Markenlexikon

IFA

Deutschland

Nach dem Ende des 2. Weltkriegs wurden die enteigneten Betriebe in der sowjetischen Besatzungszone im Osten Deutschlands in 65 Industrie-Verwaltungen zusammengefasst. Eine davon war die im Juli 1946 gegründete Industrieverwaltung Fahrzeugbau (IFA), zu der u.a. die Audi- und Horch-Werke in Zwickau, die DKW-Werke in Zschopau, die Phänomen Werke in Zittau und die Framo-Werke in Hainichen bei Chemnitz gehörten. In eine weitere, die SAG (Sowjetische Aktiengesellschaft) Awtowelo (AWO), waren das BMW-Werk in Eisenach, das Simson-Werk in Suhl, die Elite Diamantwerke Siegmar-Schönau bei Chemnitz, die Fahrradwerke Mifa in Sangerhausen, die Feinmesszeugfabrik Keilpart in Suhl, das Rheinmetall-Werk in Sömmerda, die Kugellagerfabrik Böhlitz-Ehrenberg in Leipzig, die Uhren- und Maschinenfabrik Ruhla sowie das Fichtel & Sachs-Werk in Reichenbach im Vogtland eingegliedert.
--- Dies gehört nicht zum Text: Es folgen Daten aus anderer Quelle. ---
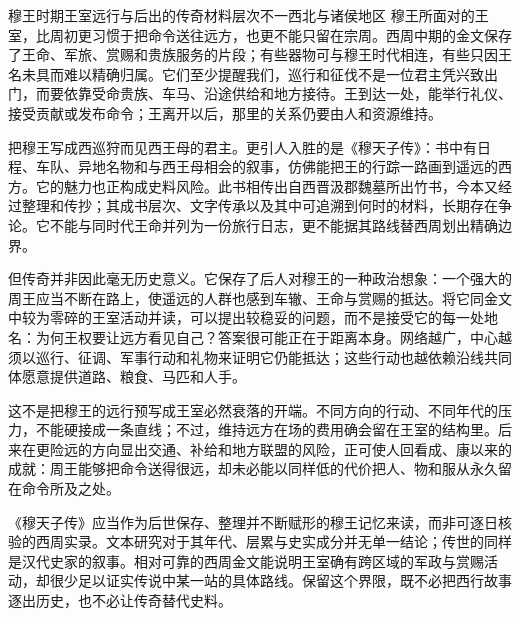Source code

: \begin{event}{穆王时期}{王室远行与后出的传奇}{材料层次不一}{西北与诸侯地区}
穆王所面对的王室，比周初更习惯于把命令送往远方，也更不能只留在宗周。西周中期的金文保存了王命、军旅、赏赐和贵族服务的片段；有些器物可与穆王时代相连，有些只因王名未具而难以精确归属。它们至少提醒我们，巡行和征伐不是一位君主凭兴致出门，而要依靠受命贵族、车马、沿途供给和地方接待。王到达一处，能举行礼仪、接受贡献或发布命令；王离开以后，那里的关系仍要由人和资源维持。

把穆王写成西巡狩而见西王母的君主。更引人入胜的是《穆天子传》：书中有日程、车队、异地名物和与西王母相会的叙事，仿佛能把王的行踪一路画到遥远的西方。它的魅力也正构成史料风险。此书相传出自西晋汲郡魏墓所出竹书，今本又经过整理和传抄；其成书层次、文字传承以及其中可追溯到何时的材料，长期存在争论。它不能与同时代王命并列为一份旅行日志，更不能据其路线替西周划出精确边界。

但传奇并非因此毫无历史意义。它保存了后人对穆王的一种政治想象：一个强大的周王应当不断在路上，使遥远的人群也感到车辙、王命与赏赐的抵达。将它同金文中较为零碎的王室活动并读，可以提出较稳妥的问题，而不是接受它的每一处地名：为何王权要让远方看见自己？答案很可能正在于距离本身。网络越广，中心越须以巡行、征调、军事行动和礼物来证明它仍能抵达；这些行动也越依赖沿线共同体愿意提供道路、粮食、马匹和人手。

这不是把穆王的远行预写成王室必然衰落的开端。不同方向的行动、不同年代的压力，不能硬接成一条直线；不过，维持远方在场的费用确会留在王室的结构里。后来在更险远的方向显出交通、补给和地方联盟的风险，正可使人回看成、康以来的成就：周王能够把命令送得很远，却未必能以同样低的代价把人、物和服从永久留在命令所及之处。
\end{event}

\begin{debate}
《穆天子传》应当作为后世保存、整理并不断赋形的穆王记忆来读，而非可逐日核验的西周实录。文本研究对于其年代、层累与史实成分并无单一结论；传世的同样是汉代史家的叙事。相对可靠的西周金文能说明王室确有跨区域的军政与赏赐活动，却很少足以证实传说中某一站的具体路线。保留这个界限，既不必把西行故事逐出历史，也不必让传奇替代史料。
\end{debate}
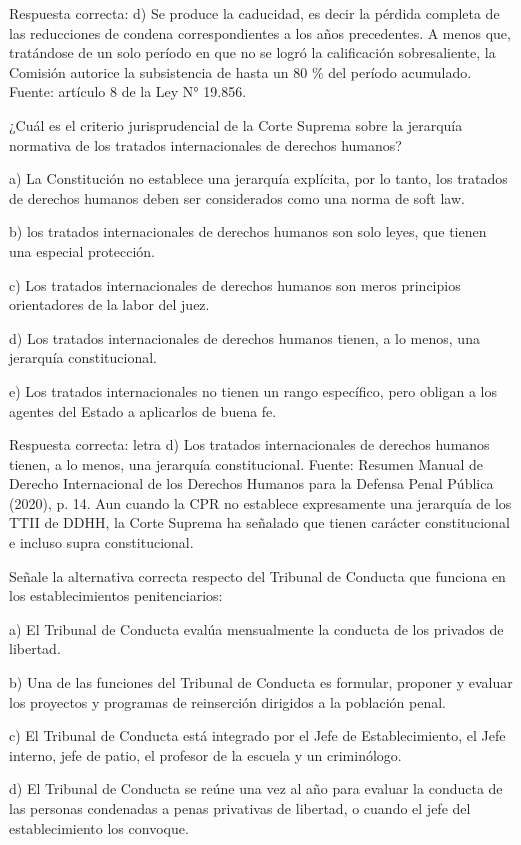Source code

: \documentclass[letterpaper, 11pt]{article}
\begin{document}
Respuesta correcta:
d) Se produce la caducidad, es decir la pérdida completa de las
reducciones de condena correspondientes a los años precedentes. A menos que,
tratándose de un solo período en que no se logró la calificación sobresaliente, la Comisión
autorice la subsistencia de hasta un 80 \% del período acumulado.
Fuente: artículo 8 de la Ley N° 19.856.

¿Cuál es el criterio jurisprudencial de la Corte Suprema sobre la jerarquía normativa de
los tratados internacionales de derechos humanos?

a) La Constitución no establece una jerarquía explícita, por lo tanto, los tratados de
derechos humanos deben ser considerados como una norma de soft law.

b) los tratados internacionales de derechos humanos son solo leyes, que tienen una especial
protección.

c) Los tratados internacionales de derechos humanos son meros principios orientadores de
la labor del juez.

d) Los tratados internacionales de derechos humanos tienen, a lo menos, una jerarquía
constitucional.

e) Los tratados internacionales no tienen un rango específico, pero obligan a los agentes del
Estado a aplicarlos de buena fe.

Respuesta correcta:
letra d) Los tratados internacionales de derechos humanos tienen, a
lo menos, una jerarquía constitucional.
Fuente: Resumen Manual de Derecho Internacional de los Derechos Humanos para la
Defensa Penal Pública (2020), p. 14. Aun cuando la CPR no establece expresamente una
jerarquía de los TTII de DDHH, la Corte Suprema ha señalado que tienen carácter
constitucional e incluso supra constitucional.

Señale la alternativa correcta respecto del Tribunal de Conducta que funciona en los
establecimientos penitenciarios:

a) El Tribunal de Conducta evalúa mensualmente la conducta de los privados de libertad.

b) Una de las funciones del Tribunal de Conducta es formular, proponer y evaluar los
proyectos y programas de reinserción dirigidos a la población penal.

c) El Tribunal de Conducta está integrado por el Jefe de Establecimiento, el Jefe interno, jefe
de patio, el profesor de la escuela y un criminólogo.

d) El Tribunal de Conducta se reúne una vez al año para evaluar la conducta de las personas
condenadas a penas privativas de libertad, o cuando el jefe del establecimiento los
convoque.
\end{document}
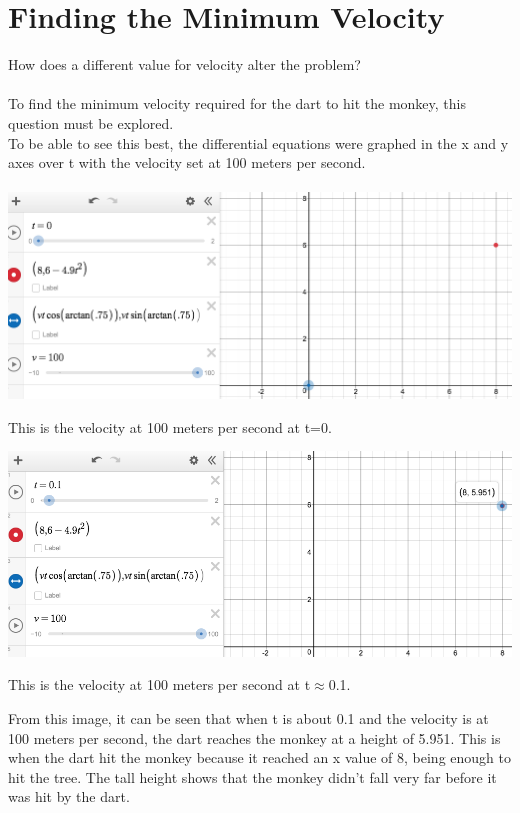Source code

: \documentclass[12pt]{article}
\begin{document}
\section{Finding the Minimum Velocity}
How does a different value for velocity alter the problem?\\\\
To find the minimum velocity required for the dart to hit the monkey, this question must be explored.\\
To be able to see this best, the differential equations were graphed in the x and y axes over t with the velocity set at 100 meters per second.\\\\
\includegraphics[scale=0.48]{picture1}
\begin{center}
    This is the velocity at 100 meters per second at t=0.
\end{center}
\includegraphics[scale=0.48]{picture2}
\begin{center}
    This is the velocity at 100 meters per second at t$\approx$0.1.
\end{center}
From this image, it can be seen that when t is about 0.1 and the velocity is at 100 meters per second, the dart reaches the monkey at a height of 5.951. This is when the dart hit the monkey because it reached an x value of 8, being enough to hit the tree. The tall height shows that the monkey didn't fall very far before it was hit by the dart.\\\\
\end{document}
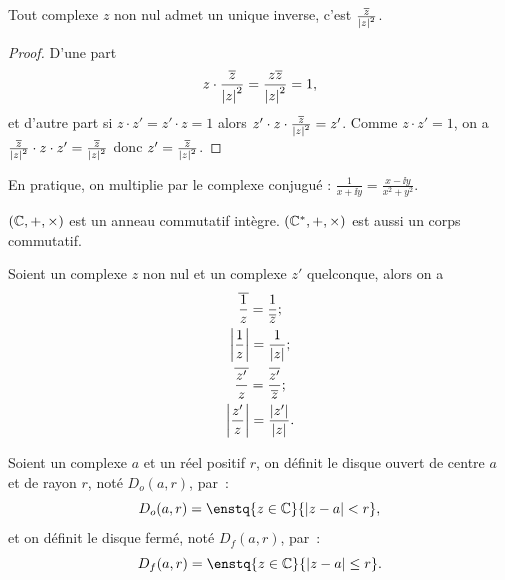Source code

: %
\begin{prop}
  Tout complexe $z$ non nul admet un unique inverse, c'est $\frac{\overline{z}}{\left\lvert z\right\rvert^2}$.
\end{prop}
\begin{proof}
  D'une part
  \begin{equation}
    z \cdot \frac{\overline{z}}{\left\lvert z\right\rvert^2}=\frac{z \overline{z}}{\left\lvert z\right\rvert^2}=1,
  \end{equation}
  et d'autre part si $z\cdot z'=z'\cdot z=1$ alors $z'\cdot z\cdot \frac{\overline{z}}{\left\lvert z\right\rvert^2}=z'$. Comme $z\cdot z'=1$, on a $ \frac{\overline{z}}{\left\lvert z\right\rvert^2}\cdot z\cdot z'=\frac{\overline{z}}{\left\lvert z\right\rvert^2}$ donc $z'=\frac{\overline{z}}{\left\lvert z\right\rvert^2}$.
\end{proof}
En pratique, on multiplie par le complexe conjugué : $\frac{1}{x+\ii y}=\frac{x -\ii y}{x^2+y^2}$.
%
\begin{prop}
  $(\mathbb{C},+,\times)$ est un anneau commutatif intègre. $(\mathbb{C}^*,+,\times)$ est aussi un corps commutatif.
\end{prop}
%
\begin{prop}
  Soient un complexe $z$ non nul et un complexe $z'$ quelconque, alors on a 
  \begin{gather}
    \overline{\frac{1}{z}}=\frac{1}{\overline{z}}; \\ 
    \left\lvert\frac{1}{z}\right\rvert=\frac{1}{\left\lvert z\right\rvert}; \\ 
    \overline{\frac{z'}{z}} = \frac{\overline{z'}}{\overline{z}};\\ 
    \left\lvert\frac{z'}{z}\right\rvert=\frac{\left\lvert z'\right\rvert}{\left\lvert z\right\rvert}.
  \end{gather}
\end{prop}
%
\begin{defdef}
  Soient un complexe $a$ et un réel positif $r$, on définit le disque ouvert de centre $a$ et de rayon $r$, noté $D_o(a,r)$, par~:
  \begin{equation}
    D_o(a,r)=\enstq{z\in\C}{\abs{z-a}<r},
  \end{equation}
  et on définit le disque fermé, noté $D_f(a,r)$, par~:
  \begin{equation}
    D_f(a,r)=\enstq{z\in\C}{\abs{z-a}\leq r}.
  \end{equation}
\end{defdef}
%
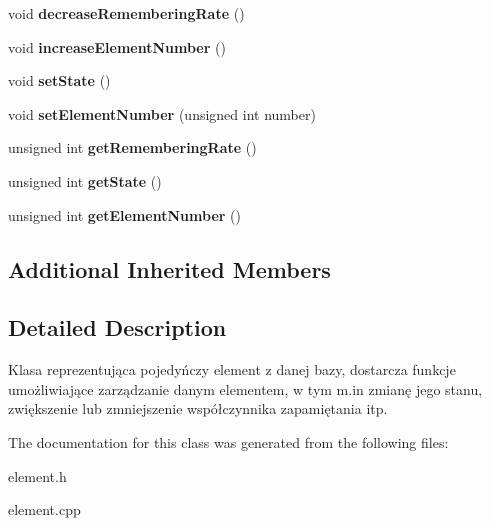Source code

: \begin{DoxyCompactItemize}
void {\bfseries decrease\+Remembering\+Rate} ()
\item 
\mbox{\label{class_element_a02a96acb593527ad29e3eeade4b0db3c}} 
void {\bfseries increase\+Element\+Number} ()
\item 
\mbox{\label{class_element_a37a5f4e146bd163265ac635221db0989}} 
void {\bfseries set\+State} ()
\item 
\mbox{\label{class_element_a5b9df05146831f5a2ebb4ec2217e4b58}} 
void {\bfseries set\+Element\+Number} (unsigned int number)
\item 
\mbox{\label{class_element_aa2c0c0905c4b35e907370e7dcb17d58a}} 
unsigned int {\bfseries get\+Remembering\+Rate} ()
\item 
\mbox{\label{class_element_ac75b3627ff0489f08ffd97c6c2c190bd}} 
unsigned int {\bfseries get\+State} ()
\item 
\mbox{\label{class_element_afb522900996a2af26c6a5924934532c3}} 
unsigned int {\bfseries get\+Element\+Number} ()
\end{DoxyCompactItemize}
\subsection*{Additional Inherited Members}


\subsection{Detailed Description}
Klasa reprezentująca pojedyńczy element z danej bazy, dostarcza funkcje umożliwiające zarządzanie danym elementem, w tym m.\+in zmianę jego stanu, zwiększenie lub zmniejszenie współczynnika zapamiętania itp. 

The documentation for this class was generated from the following files\+:\begin{DoxyCompactItemize}
\item 
element.\+h\item 
element.\+cpp\end{DoxyCompactItemize}
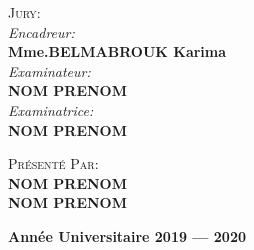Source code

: \documentclass[12pt, openany]{report}
\begin{document}
\begin{titlepage}
\begin{sffamily}
\begin{center}
    \begin{minipage}{0.4\textwidth}
      \begin{flushleft} \large
        \textsc{\Large Jury:}\\[0.5cm]
        \textit{Encadreur:}\\  
        \textbf{Mme.BELMABROUK Karima}\\
        \textit{Examinateur:}\\
        \textbf{NOM PRENOM}\\
        \textit{Examinatrice:}\\
        \textbf{NOM PRENOM}\\
      \end{flushleft}
    \end{minipage}
    \begin{minipage}{0.4\textwidth}
      \begin{flushright} \large
        \textsc{\Large Présenté Par:}\\
        \textbf{NOM PRENOM}\\
        \textbf{NOM PRENOM}\\
      \end{flushright}
    \end{minipage}

    \vfill

    \textbf{\large Année Universitaire 2019 — 2020 }
  \end{center}
  \end{sffamily}
\end{titlepage}
\end{document}
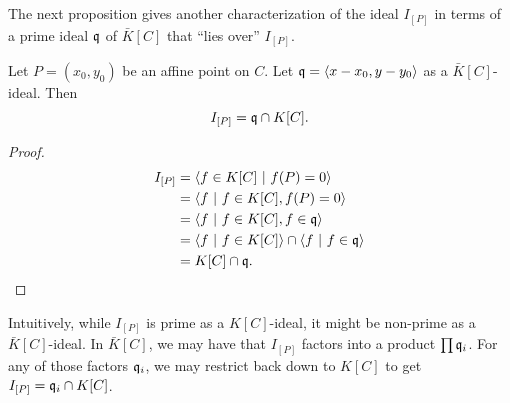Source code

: The next proposition gives another characterization of the ideal $I_{[P]}$
in terms of a prime ideal $\frak q$ of $\bar K[C]$ that ``lies over'' $I_{[P]}$.
\begin{proposition}
  Let $P = (x_0, y_0)$ be an affine point on $C$.
  Let $\frak q = \left\langle x - x_0, y - y_0 \right\rangle$ as a $\bar K[C]$-ideal. Then
  \[ I_{[P]} = \frak q \cap K[C]. \]
\end{proposition}
\begin{proof}
  \begin{align*}
    I_{[P]}
      &= \left\langle  f \in K[C] ~|~ f(P) = 0  \right\rangle \\
      &= \left\langle  f ~|~ f \in K[C], f(P) = 0  \right\rangle \\
      &= \left\langle  f ~|~ f \in K[C], f \in \frak q  \right\rangle \\
      &= \left\langle  f ~|~ f \in K[C] \right\rangle \cap \left\langle  f ~|~ f \in \frak q  \right\rangle \\
      &= K[C] \cap \frak q.
  \end{align*}
\end{proof}
Intuitively, while $I_{[P]}$ is prime as a $K[C]$-ideal, it might be non-prime as a $\bar K[C]$-ideal.
In $\bar K[C]$, we may have that $I_{[P]}$ factors into a product $\prod \frak q_i$.
For any of those factors $\frak q_i$, we may restrict back down to $K[C]$ to get $I_{[P]} = \frak q_i \cap K[C]$.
Ab 1947 lief die Fahrzeugproduktion in Sachsen und Thüringen allmählich wieder an. Bei der Verwendung von Markennamen gingen die Betriebe bis Mitte der 1950er Jahre unterschiedliche Wege. Zum Teil wurden noch die alten Marken weiter genutzt (BMW 321, BMW 340, BMW R 35, DKW RT125, Framo V 501, Framo V 901, Horch H3, Horch H6, Horch P 240 Sachsenring. Phänomen Granit, Simson), andererseits verwendete man auch die neuen Markenzeichen IFA (IFA F8, IFA F9, IFA RS01 Pionier, IFA RT125) und AWO (Simson Suhl).

IFA
IFA

In den 1950er Jahren kam es jedoch mit mehreren westdeuschen Firmen und Alteigentümern zu Markenrechtsstreitigkeiten (Auto-Union/Horch Ingolstadt, BMW München, Phänomen), sodass man nun dazu überging, den Betrieben neue Namen zu geben: Barkas Hainichen (vorm. Framo), Automobilwerk Eisenach (vorm. BMW und EMW), MZ Motorradwerk Zschopau (vorm. DKW), Robur Zittau (vorm. Phänomen) und Sachsenring Zwickau (vorm. Audi und Horch). Das Kürzel IFA wurde danach vor allem für die Kombinate verwendet (IFA-Kombinat Nutzfahrzeuge, IFA-Kombinat Pkw, IFA-Kombinat Zweiradfahrzeuge, IFA-Kombinat Spezialaufbauten und Anhänger, IFA-Kombinat Kfz-Teile, IFA-Vertrieb). Lediglich die Nutzfahrzeuge (Lkw, Busse), die im Kraftfahrzeugwerk »Ernst Grube« Werdau (1952 – 1959 Horch/IFA H6, 1952 – 1964 IFA G5, 1958 – 1967 IFA S-4000) und in den Automobilwerken Ludwigsfelde (1965 – 1990 IFA W50, 1987 – 1990 IFA L60) gefertigt wurden, trugen fortan das IFA-Logo auf dem Kühler.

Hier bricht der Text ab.